Un long-métrage intitulé Au fil des images (Souar Moutaouatira), encore en chantier, est en train d’être réalisé par Habib Mestiri, cinéaste et ancien militant de la Fédération Tunisienne des Cinéastes Amateurs (FTCA), grâce à une production diligentée par Radhi Trimèche, producteur, enseignant de cinéma et ancien responsable au sein de la SATPEC et de la FTCA, sur l’histoire du mouvement des cinéastes-amateurs en Tunisie. Ce film, en phase de finition, est monté par Karim Hamouda. C’est une œuvre qui a nécessité plus de cinq ans de documentation et de recherche d’images inédites remontant aux années soixante et qu’il fallait retrouver coûte que coûte. Ce documentaire, mû par une exigence d’histoire et de mémoire sur l’un des mouvements associatifs les plus importants à l’échelle du monde arabe et de l’Afrique, était plus qu’indispensable. Il ne reste maintenant qu’à réaliser un documentaire similaire sur une autre association avant-gardiste, la Fédération tunisienne des ciné-clubs (FTCC).

Main dans la main

Lorsque l’on connaît le rôle névralgique de la Fédération Tunisienne des Cinéastes Amateurs (FTCA), créée en 1962, et du Festival du film amateur de Kélibia, initié en 1964, dans l’impulsion d’une dynamique cinématographique et culturelle en Tunisie, le retour aux sources s’impose plus que jamais. Le cinéma tunisien, dit «professionnel», ne serait pas devenu ce qu’il est actuellement s’il n’y avait pas eu, dans une certaine mesure, l’apport déterminant de ce laboratoire de frustrations, d’expériences et de tâtonnements qu’est le cinéma non professionnel.

Les militants et adhérents de la FTCA fréquentaient assidûment les ciné-clubs. Si celle-ci a pu s’enraciner dans divers milieux de la société tunisienne et rayonner, c’était grâce, entre autres, à la FTCC, créée en 1949. Les vases communicants entre la FTCC et la FTCA étaient solides et la coopération et la solidarité entre les deux organisations étaient un impératif de tous les instants.

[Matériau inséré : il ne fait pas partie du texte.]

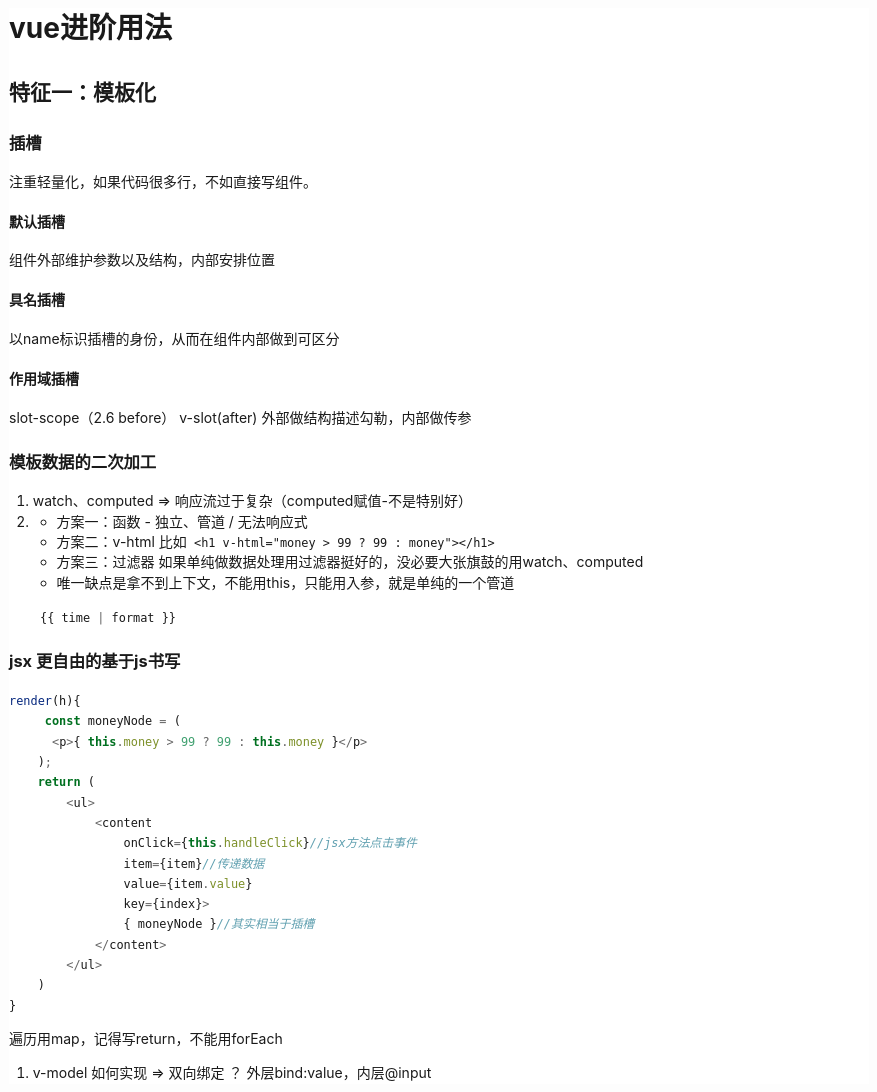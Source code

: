 # vue进阶用法

## 特征一：模板化
### 插槽
注重轻量化，如果代码很多行，不如直接写组件。
#### 默认插槽
组件外部维护参数以及结构，内部安排位置

#### 具名插槽
以name标识插槽的身份，从而在组件内部做到可区分

#### 作用域插槽
slot-scope（2.6 before）
v-slot(after)
外部做结构描述勾勒，内部做传参

### 模板数据的二次加工
1. watch、computed => 响应流过于复杂（computed赋值-不是特别好）
2. * 方案一：函数 - 独立、管道 / 无法响应式
   * 方案二：v-html 比如` <h1 v-html="money > 99 ? 99 : money"></h1>`
   * 方案三：过滤器
   如果单纯做数据处理用过滤器挺好的，没必要大张旗鼓的用watch、computed
    - 唯一缺点是拿不到上下文，不能用this，只能用入参，就是单纯的一个管道
   ```js
    {{ time | format }}
   ```

### jsx 更自由的基于js书写
```js
render(h){
     const moneyNode = (
      <p>{ this.money > 99 ? 99 : this.money }</p>
    );
    return (
        <ul>
            <content
                onClick={this.handleClick}//jsx方法点击事件
                item={item}//传递数据
                value={item.value}
                key={index}>
                { moneyNode }//其实相当于插槽 
            </content>
        </ul>
    )
}
```
遍历用map，记得写return，不能用forEach

1. v-model 如何实现 => 双向绑定 ？
    外层bind:value，内层@input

Toute tentative, actuellement, d’écrire ou de filmer l’historique de la FTCA serait vaine si elle ne tenait pas compte de la FTCC. L’une ne peut relever la tête sans l’autre.

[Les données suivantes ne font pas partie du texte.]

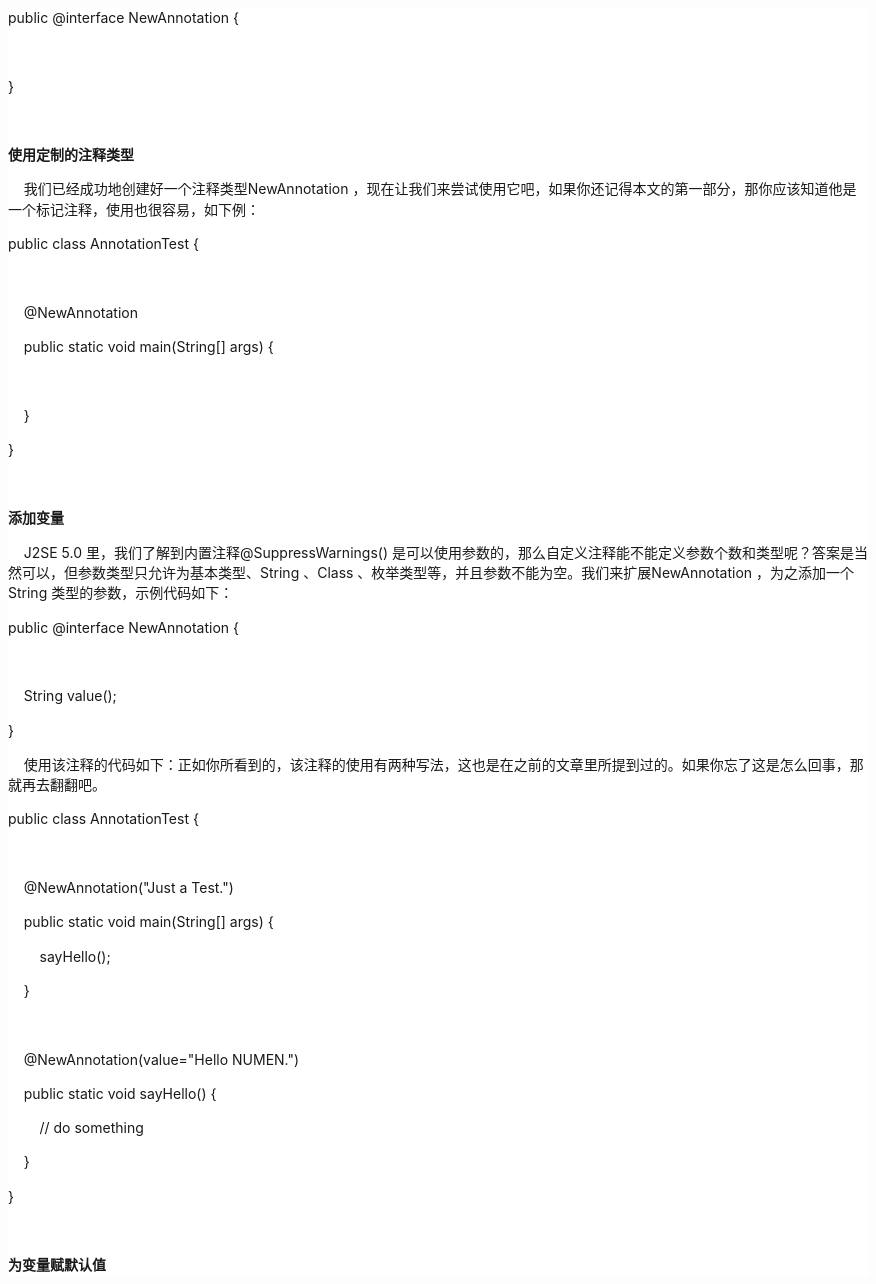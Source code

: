 public @interface NewAnnotation {

 

}

 

**使用定制的注释类型**

    我们已经成功地创建好一个注释类型NewAnnotation ，现在让我们来尝试使用它吧，如果你还记得本文的第一部分，那你应该知道他是一个标记注释，使用也很容易，如下例：

public class AnnotationTest {

 

    @NewAnnotation

    public static void main(String[] args) {

   

    }

}

 

**添加变量**

    J2SE 5.0 里，我们了解到内置注释@SuppressWarnings() 是可以使用参数的，那么自定义注释能不能定义参数个数和类型呢？答案是当然可以，但参数类型只允许为基本类型、String 、Class 、枚举类型等，并且参数不能为空。我们来扩展NewAnnotation ，为之添加一个String 类型的参数，示例代码如下：

public @interface NewAnnotation {

 

    String value();

}

    使用该注释的代码如下：正如你所看到的，该注释的使用有两种写法，这也是在之前的文章里所提到过的。如果你忘了这是怎么回事，那就再去翻翻吧。

public class AnnotationTest {

 

    @NewAnnotation("Just a Test.")

    public static void main(String[] args) {

        sayHello();

    }

   

    @NewAnnotation(value="Hello NUMEN.")

    public static void sayHello() {

        // do something

    }

}

 

**为变量赋默认值**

L’âge d’or de la cinéphilie

La cinéphilie, initiée et développée au cours de la période faste des années 60 et 70 au sein des ciné-clubs, avait principalement pour repères le cinéma russe et notamment les films d’Eisenstein, le néo-réalisme italien, le cinéma d’Amérique latine et, bien sûr, la Nouvelle Vague française. Dans leurs premiers films, la plupart des cinéastes amateurs ont été marqués, d’une manière ou d’une autre, par cette culture cinématographique. Les préférences cinéphiliques étaient clairement affichées. Un cinéma du désenchantement national était en marche.

La part du néo-réalisme italien, dans La Poupée, le court-métrage d’Ahmed Khéchine réalisé en 1967, est évidente. À l’instar d’un Vittorio de Sica dans Le Voleur de bicyclette et Sciusia, ou d’un Luigi Comencini dans Les Enfants de la cité, les injustices sociales sont montrées du doigt à travers le regard lucide et percutant des enfants. L’écriture transitive, quasi naïve, est mise au service d’un cinéma social à vocation humaniste. Quant à Abdelwaheb Bouden, la liberté de ton, la perception distante et inquiète qu’ont ses personnages du monde qui les entoure, ne sont pas sans rappeler, dans ses deux films, Condamné à vivre en 1969 et Duel en 1971, l’univers de Fellini dans Les Nuits de Cabiria et surtout celui d’Antonioni dans Blow-up. Les films Seuils Interdits de Ridha Béhi, à mi-chemin de l’amateurisme et du professionnalisme, et La Grande illusion de Fethi Kémicha, réalisés tous les deux en 1972, conjuguent plusieurs influences. L’empreinte du néo-réalisme italien y est évidemment présente, comme le souligne la virulence de l’engagement social. Mais l’écriture moderne de ces deux films, à travers la graphie soignée des plans, la ciselure du cadre, la minutie des détails, incite plutôt à leur trouver une filiation dans le cinéma soviétique.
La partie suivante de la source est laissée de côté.